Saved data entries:

· · · ·

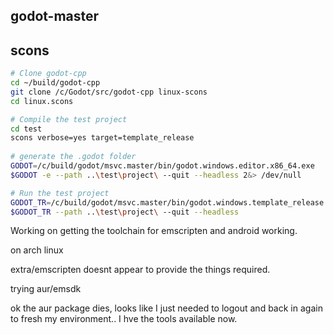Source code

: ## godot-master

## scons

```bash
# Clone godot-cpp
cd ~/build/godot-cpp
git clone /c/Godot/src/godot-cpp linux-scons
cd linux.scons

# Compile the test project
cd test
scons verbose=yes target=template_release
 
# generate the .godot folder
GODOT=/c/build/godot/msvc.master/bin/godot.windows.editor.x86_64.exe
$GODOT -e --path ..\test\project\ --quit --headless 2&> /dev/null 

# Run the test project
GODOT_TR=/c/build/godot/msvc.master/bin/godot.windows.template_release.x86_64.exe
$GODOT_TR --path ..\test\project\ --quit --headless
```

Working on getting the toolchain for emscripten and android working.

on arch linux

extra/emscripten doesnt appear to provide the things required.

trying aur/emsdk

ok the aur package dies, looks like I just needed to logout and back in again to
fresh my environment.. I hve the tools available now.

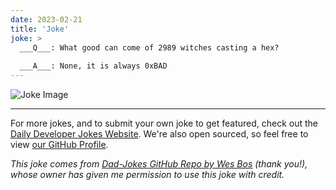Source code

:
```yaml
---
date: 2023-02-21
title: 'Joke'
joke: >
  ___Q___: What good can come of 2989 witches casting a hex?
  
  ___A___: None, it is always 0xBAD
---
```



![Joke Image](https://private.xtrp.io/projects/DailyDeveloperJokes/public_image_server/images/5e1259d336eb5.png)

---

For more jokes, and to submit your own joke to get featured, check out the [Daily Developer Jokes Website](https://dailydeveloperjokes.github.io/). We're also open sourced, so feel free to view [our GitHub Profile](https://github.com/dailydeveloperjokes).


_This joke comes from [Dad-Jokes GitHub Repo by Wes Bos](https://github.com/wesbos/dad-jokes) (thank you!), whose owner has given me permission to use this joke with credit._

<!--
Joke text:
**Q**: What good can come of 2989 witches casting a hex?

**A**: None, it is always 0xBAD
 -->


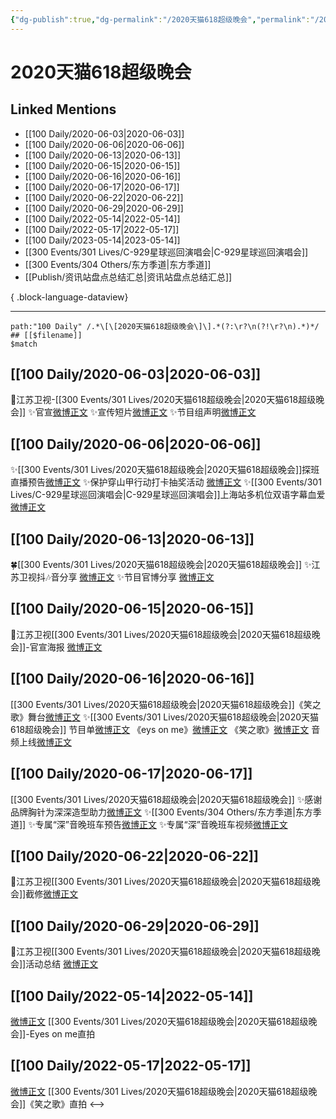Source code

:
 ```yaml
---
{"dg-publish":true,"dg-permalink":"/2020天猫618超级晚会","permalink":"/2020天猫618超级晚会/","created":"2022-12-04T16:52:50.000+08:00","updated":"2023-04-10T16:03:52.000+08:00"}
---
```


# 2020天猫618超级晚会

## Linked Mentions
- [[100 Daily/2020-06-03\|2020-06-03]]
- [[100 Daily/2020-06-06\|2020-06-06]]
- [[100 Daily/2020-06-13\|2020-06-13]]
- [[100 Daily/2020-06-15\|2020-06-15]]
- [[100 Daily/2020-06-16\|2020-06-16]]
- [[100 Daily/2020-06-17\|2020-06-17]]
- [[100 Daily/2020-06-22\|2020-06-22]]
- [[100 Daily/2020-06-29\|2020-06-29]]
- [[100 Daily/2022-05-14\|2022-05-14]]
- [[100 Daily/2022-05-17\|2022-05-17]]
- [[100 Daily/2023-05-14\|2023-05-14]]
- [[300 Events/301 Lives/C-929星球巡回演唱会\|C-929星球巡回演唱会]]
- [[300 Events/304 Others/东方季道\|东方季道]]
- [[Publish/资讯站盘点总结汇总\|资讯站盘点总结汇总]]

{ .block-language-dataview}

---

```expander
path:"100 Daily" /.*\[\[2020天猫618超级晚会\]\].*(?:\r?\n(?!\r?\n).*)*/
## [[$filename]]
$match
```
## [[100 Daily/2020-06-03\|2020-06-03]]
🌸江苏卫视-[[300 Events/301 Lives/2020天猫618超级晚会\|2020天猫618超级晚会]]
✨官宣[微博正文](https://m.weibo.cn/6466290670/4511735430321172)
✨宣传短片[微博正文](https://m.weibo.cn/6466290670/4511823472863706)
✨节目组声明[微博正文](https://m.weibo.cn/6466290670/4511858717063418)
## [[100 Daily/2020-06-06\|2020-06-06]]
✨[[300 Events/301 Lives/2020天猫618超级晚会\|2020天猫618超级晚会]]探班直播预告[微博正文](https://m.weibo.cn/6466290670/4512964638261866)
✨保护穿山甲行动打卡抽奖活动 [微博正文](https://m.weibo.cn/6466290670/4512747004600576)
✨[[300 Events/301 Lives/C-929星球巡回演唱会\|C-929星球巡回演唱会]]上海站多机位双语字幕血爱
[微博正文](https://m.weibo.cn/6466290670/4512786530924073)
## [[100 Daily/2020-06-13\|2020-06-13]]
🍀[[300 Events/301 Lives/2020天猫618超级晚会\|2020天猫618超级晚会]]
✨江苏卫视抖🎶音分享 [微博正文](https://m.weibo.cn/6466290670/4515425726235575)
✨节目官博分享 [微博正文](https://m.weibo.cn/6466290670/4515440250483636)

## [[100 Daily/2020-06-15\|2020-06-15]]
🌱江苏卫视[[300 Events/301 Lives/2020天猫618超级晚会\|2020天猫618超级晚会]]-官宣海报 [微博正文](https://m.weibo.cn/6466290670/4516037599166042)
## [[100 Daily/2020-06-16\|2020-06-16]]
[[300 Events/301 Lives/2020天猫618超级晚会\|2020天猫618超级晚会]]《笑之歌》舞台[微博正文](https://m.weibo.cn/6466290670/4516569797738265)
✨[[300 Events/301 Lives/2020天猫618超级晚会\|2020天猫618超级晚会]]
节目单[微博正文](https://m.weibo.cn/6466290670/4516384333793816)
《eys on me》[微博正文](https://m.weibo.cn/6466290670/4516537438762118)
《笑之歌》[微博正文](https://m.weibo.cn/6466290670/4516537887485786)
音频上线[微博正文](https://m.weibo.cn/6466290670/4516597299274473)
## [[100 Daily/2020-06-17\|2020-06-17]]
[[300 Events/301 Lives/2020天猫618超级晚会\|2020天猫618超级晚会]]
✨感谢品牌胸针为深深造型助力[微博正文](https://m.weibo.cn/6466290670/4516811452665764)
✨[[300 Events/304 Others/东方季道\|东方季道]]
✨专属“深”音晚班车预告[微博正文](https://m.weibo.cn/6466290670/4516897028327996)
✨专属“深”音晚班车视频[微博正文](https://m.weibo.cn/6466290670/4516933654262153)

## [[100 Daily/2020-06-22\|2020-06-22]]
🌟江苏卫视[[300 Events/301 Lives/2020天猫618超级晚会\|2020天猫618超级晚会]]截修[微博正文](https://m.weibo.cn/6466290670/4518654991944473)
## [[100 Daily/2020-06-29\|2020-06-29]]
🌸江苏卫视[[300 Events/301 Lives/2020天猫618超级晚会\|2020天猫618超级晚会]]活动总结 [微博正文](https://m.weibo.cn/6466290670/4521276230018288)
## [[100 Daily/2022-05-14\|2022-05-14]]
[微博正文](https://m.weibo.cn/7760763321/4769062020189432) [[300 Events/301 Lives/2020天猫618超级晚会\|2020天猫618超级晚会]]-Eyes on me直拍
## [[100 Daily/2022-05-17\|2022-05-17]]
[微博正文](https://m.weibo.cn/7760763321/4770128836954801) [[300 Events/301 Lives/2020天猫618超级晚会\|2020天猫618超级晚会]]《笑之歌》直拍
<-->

· · · ·

-- DIRECTIONS FOR THIS TASK --
Search the records for the word "None" and return every line that holds it.

-- OUTPUT OF THE TASK --
  ___A___: None, it is always 0xBAD
**A**: None, it is always 0xBAD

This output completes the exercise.